EXERCISE BRIEF | Pictures must be left out. Print the lines from the beginning of the material through the line holding "of print jobs.</span></span>", exactly and nothing else.
== Segment start ==
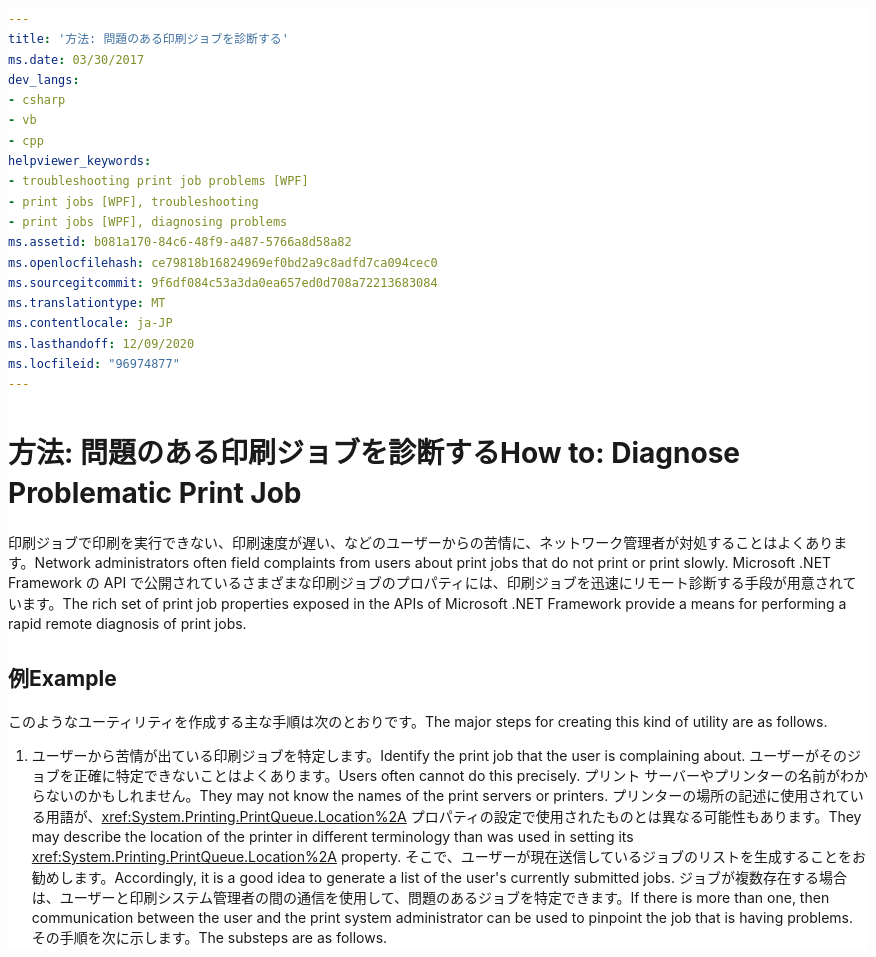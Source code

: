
 ```yaml
---
title: '方法: 問題のある印刷ジョブを診断する'
ms.date: 03/30/2017
dev_langs:
- csharp
- vb
- cpp
helpviewer_keywords:
- troubleshooting print job problems [WPF]
- print jobs [WPF], troubleshooting
- print jobs [WPF], diagnosing problems
ms.assetid: b081a170-84c6-48f9-a487-5766a8d58a82
ms.openlocfilehash: ce79818b16824969ef0bd2a9c8adfd7ca094cec0
ms.sourcegitcommit: 9f6df084c53a3da0ea657ed0d708a72213683084
ms.translationtype: MT
ms.contentlocale: ja-JP
ms.lasthandoff: 12/09/2020
ms.locfileid: "96974877"
---
```

# <a name="how-to-diagnose-problematic-print-job"></a><span data-ttu-id="ae2ef-102">方法: 問題のある印刷ジョブを診断する</span><span class="sxs-lookup"><span data-stu-id="ae2ef-102">How to: Diagnose Problematic Print Job</span></span>
<span data-ttu-id="ae2ef-103">印刷ジョブで印刷を実行できない、印刷速度が遅い、などのユーザーからの苦情に、ネットワーク管理者が対処することはよくあります。</span><span class="sxs-lookup"><span data-stu-id="ae2ef-103">Network administrators often field complaints from users about print jobs that do not print or print slowly.</span></span> <span data-ttu-id="ae2ef-104">Microsoft .NET Framework の API で公開されているさまざまな印刷ジョブのプロパティには、印刷ジョブを迅速にリモート診断する手段が用意されています。</span><span class="sxs-lookup"><span data-stu-id="ae2ef-104">The rich set of print job properties exposed in the APIs of Microsoft .NET Framework provide a means for performing a rapid remote diagnosis of print jobs.</span></span>  
  
## <a name="example"></a><span data-ttu-id="ae2ef-105">例</span><span class="sxs-lookup"><span data-stu-id="ae2ef-105">Example</span></span>  
 <span data-ttu-id="ae2ef-106">このようなユーティリティを作成する主な手順は次のとおりです。</span><span class="sxs-lookup"><span data-stu-id="ae2ef-106">The major steps for creating this kind of utility are as follows.</span></span>  
  
1. <span data-ttu-id="ae2ef-107">ユーザーから苦情が出ている印刷ジョブを特定します。</span><span class="sxs-lookup"><span data-stu-id="ae2ef-107">Identify the print job that the user is complaining about.</span></span> <span data-ttu-id="ae2ef-108">ユーザーがそのジョブを正確に特定できないことはよくあります。</span><span class="sxs-lookup"><span data-stu-id="ae2ef-108">Users often cannot do this precisely.</span></span> <span data-ttu-id="ae2ef-109">プリント サーバーやプリンターの名前がわからないのかもしれません。</span><span class="sxs-lookup"><span data-stu-id="ae2ef-109">They may not know the names of the print servers or printers.</span></span> <span data-ttu-id="ae2ef-110">プリンターの場所の記述に使用されている用語が、<xref:System.Printing.PrintQueue.Location%2A> プロパティの設定で使用されたものとは異なる可能性もあります。</span><span class="sxs-lookup"><span data-stu-id="ae2ef-110">They may describe the location of the printer in different terminology than was used in setting its <xref:System.Printing.PrintQueue.Location%2A> property.</span></span> <span data-ttu-id="ae2ef-111">そこで、ユーザーが現在送信しているジョブのリストを生成することをお勧めします。</span><span class="sxs-lookup"><span data-stu-id="ae2ef-111">Accordingly, it is a good idea to generate a list of the user's currently submitted jobs.</span></span> <span data-ttu-id="ae2ef-112">ジョブが複数存在する場合は、ユーザーと印刷システム管理者の間の通信を使用して、問題のあるジョブを特定できます。</span><span class="sxs-lookup"><span data-stu-id="ae2ef-112">If there is more than one, then communication between the user and the print system administrator can be used to pinpoint the job that is having problems.</span></span> <span data-ttu-id="ae2ef-113">その手順を次に示します。</span><span class="sxs-lookup"><span data-stu-id="ae2ef-113">The substeps are as follows.</span></span>  
  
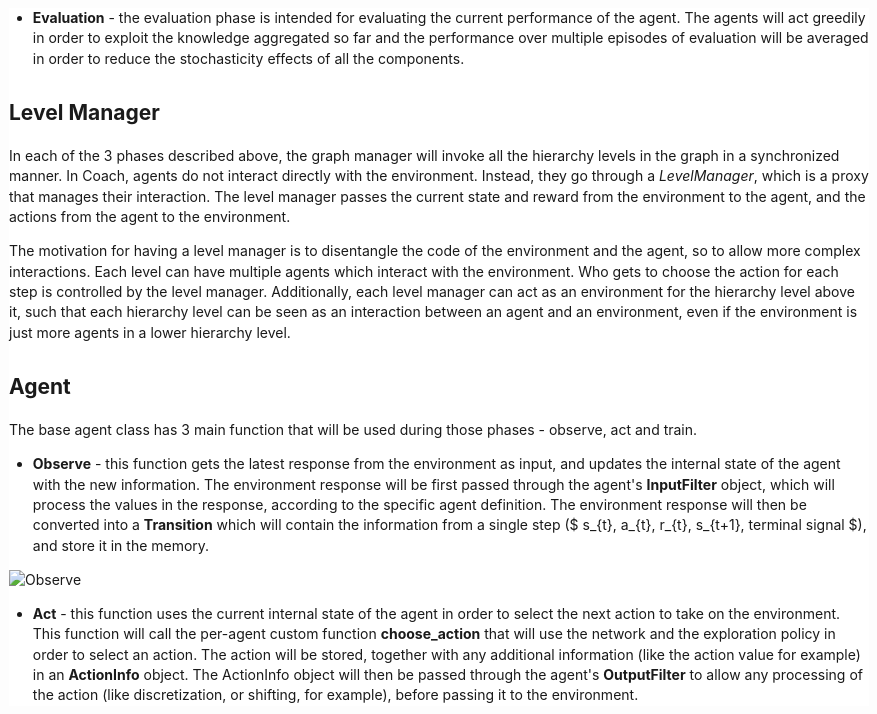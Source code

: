 * **Evaluation** - the evaluation phase is intended for evaluating the current performance of the agent. The agents
  will act greedily in order to exploit the knowledge aggregated so far and the performance over multiple episodes of
  evaluation will be averaged in order to reduce the stochasticity effects of all the components.


## Level Manager

In each of the 3 phases described above, the graph manager will invoke all the hierarchy levels in the graph in a
synchronized manner. In Coach, agents do not interact directly with the environment. Instead, they go through a
*LevelManager*, which is a proxy that manages their interaction. The level manager passes the current state and reward
from the environment to the agent, and the actions from the agent to the environment.

The motivation for having a level manager is to disentangle the code of the environment and the agent, so to allow more
complex interactions. Each level can have multiple agents which interact with the environment. Who gets to choose the
action for each step is controlled by the level manager.
Additionally, each level manager can act as an environment for the hierarchy level above it, such that each hierarchy
level can be seen as an interaction between an agent and an environment, even if the environment is just more agents in
a lower hierarchy level.


## Agent

The base agent class has 3 main function that will be used during those phases - observe, act and train.

* **Observe** - this function gets the latest response from the environment as input, and updates the internal state
  of the agent with the new information. The environment response will
  be first passed through the agent's **InputFilter** object, which will process the values in the response, according
  to the specific agent definition. The environment response will then be converted into a
  **Transition** which will contain the information from a single step
  ($ s_{t}, a_{t}, r_{t}, s_{t+1}, terminal signal $), and store it in the memory.

<img src="../../img/observe.png" alt="Observe" style="width: 700px;"/>

* **Act** - this function uses the current internal state of the agent in order to select the next action to take on
  the environment. This function will call the per-agent custom function **choose_action** that will use the network
  and the exploration policy in order to select an action. The action will be stored, together with any additional
  information (like the action value for example) in an **ActionInfo** object. The ActionInfo object will then be
  passed through the agent's **OutputFilter** to allow any processing of the action (like discretization,
  or shifting, for example), before passing it to the environment.
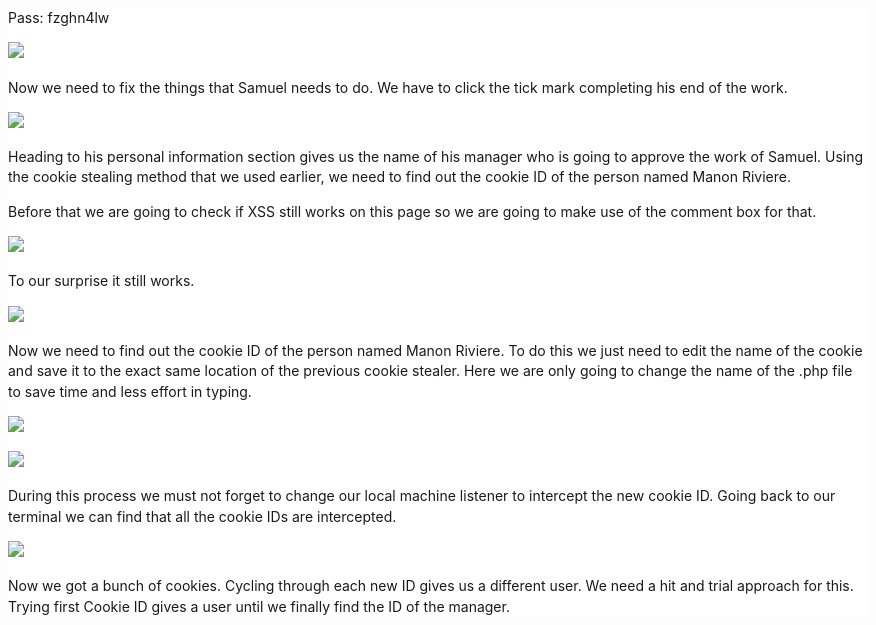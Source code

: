Pass: fzghn4lw

  

![](https://lh6.googleusercontent.com/ZJ1LLAIo1OBA3HDwE0NA4dkySrL5C8Wazn5ZcKaPQBAzWXw9i9bnhfp8WLyzHubMeS-2Ygl94c7E9pP-6XqqtfDrVkp3CcCz5gQwT4HjPgObTZHHHl37BkPC9MMUNX_DQ2NdHeuMVvrgQrkSPA)

  

Now we need to fix the things that Samuel needs to do. We have to click the tick mark completing his end of the work.

  

![](https://lh3.googleusercontent.com/w5mqMT4MjRGZAaI6-Z2BF75o8naDuinMu_ehwk3uCkt3MRnr3rHRh7C4O_xcBpeoVwPDQrY40oOWz-NN2EZdLnr8DD6PAnDNSm76Fqv-qqhLql54CoF13aKsMYgJ1KDsb_R9-Ge5E72YSQpWyA)

Heading to his personal information section gives us the name of his manager who is going to approve the work of Samuel. Using the cookie stealing method that we used earlier, we need to find out the cookie ID of the person named Manon Riviere.

  

Before that we are going to check if XSS still works on this page so we are going to make use of the comment box for that.

  

![](https://lh6.googleusercontent.com/Q8cYxk0iQzqqjv8dg5fDRORDBBdFu45XL-3Iboc4N1hQfiNoLI2h6bTtABAW1GxOfdHWxOk7-CPjH8hdGdUwHL5QTHyOOjIY22VUQJir7eLOWwCv6l4q4sss2DMJJ3F6O0iBgljk07sG17XX3w)

  

To our surprise it still works.

![](https://lh6.googleusercontent.com/0mIIj385j7B5XmO5n_nIoH8auUlYYP-MIpyRI8c4LniT9o2skRKEcqcoLff-qVIvcaq8QTBYof_htRG1u9tB5YNEA7hpk-m0guGwVgl2ZDsM_Xg9uQCSYL8z2xQ6s49cvfYzTlz17AUmi_bb0A)

  

Now we need to find out the cookie ID of the person named Manon Riviere. To do this we just need to edit the name of the cookie and save it to the exact same location of the previous cookie stealer. Here we are only going to change the name of the .php file to save time and less effort in typing.

  

![](https://lh6.googleusercontent.com/eo2l0lWS4ARjw1oKpL6xtvv2Rkj_EfVW-uDtofV8PKzt5w3_L7Wmqm7ukP6JJJRw0eojQ2AZ9Bl8celi6H8LIIxixMt3OQhZut72wzdxbBHN8uIsKjFvf4WIbFgh74q4hchu2HIL-LroZ-kflA)

  

![](https://lh6.googleusercontent.com/hio3DPkqGLwr9mcBCcxunIhPGYcq8qs8S2WPzBxNk4wSojIPiUeWnDVYBkq8QPGh9Qa-CCLUCsKT6eRPiYjC-dgYZGmHCn6C4QVsqbYS5QsdVnz_KyLqeUAIFkx9VgINKBcKAqZTWjI6zR8GxQ)

  

During this process we must not forget to change our local machine listener to intercept the new cookie ID. Going back to our terminal we can find that all the cookie IDs are intercepted.

  

![](https://lh6.googleusercontent.com/gMk0EOw9A9j1PwGGacNh5FGKFFuyq9RHeeNlxqYMPppTAJHmCO-SQ4UJI8mdD0evPiSN3e-bBv_xA8hLjmIuofteZLqNNFQU49MfN63x9GIBEfqG59Vj8MFY82brMy0R6-ICQigksLMMbd4wzA)

  

Now we got a bunch of cookies. Cycling through each new ID gives us a different user. We need a hit and trial approach for this. Trying first Cookie ID gives a user until we finally find the ID of the manager.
== Segment end ==
RESPONSE |
Source code

:
 ```yaml
---
title: '方法: 問題のある印刷ジョブを診断する'
ms.date: 03/30/2017
dev_langs:
- csharp
- vb
- cpp
helpviewer_keywords:
- troubleshooting print job problems [WPF]
- print jobs [WPF], troubleshooting
- print jobs [WPF], diagnosing problems
ms.assetid: b081a170-84c6-48f9-a487-5766a8d58a82
ms.openlocfilehash: ce79818b16824969ef0bd2a9c8adfd7ca094cec0
ms.sourcegitcommit: 9f6df084c53a3da0ea657ed0d708a72213683084
ms.translationtype: MT
ms.contentlocale: ja-JP
ms.lasthandoff: 12/09/2020
ms.locfileid: "96974877"
---
```

# <a name="how-to-diagnose-problematic-print-job"></a><span data-ttu-id="ae2ef-102">方法: 問題のある印刷ジョブを診断する</span><span class="sxs-lookup"><span data-stu-id="ae2ef-102">How to: Diagnose Problematic Print Job</span></span>
<span data-ttu-id="ae2ef-103">印刷ジョブで印刷を実行できない、印刷速度が遅い、などのユーザーからの苦情に、ネットワーク管理者が対処することはよくあります。</span><span class="sxs-lookup"><span data-stu-id="ae2ef-103">Network administrators often field complaints from users about print jobs that do not print or print slowly.</span></span> <span data-ttu-id="ae2ef-104">Microsoft .NET Framework の API で公開されているさまざまな印刷ジョブのプロパティには、印刷ジョブを迅速にリモート診断する手段が用意されています。</span><span class="sxs-lookup"><span data-stu-id="ae2ef-104">The rich set of print job properties exposed in the APIs of Microsoft .NET Framework provide a means for performing a rapid remote diagnosis of print jobs.</span></span>  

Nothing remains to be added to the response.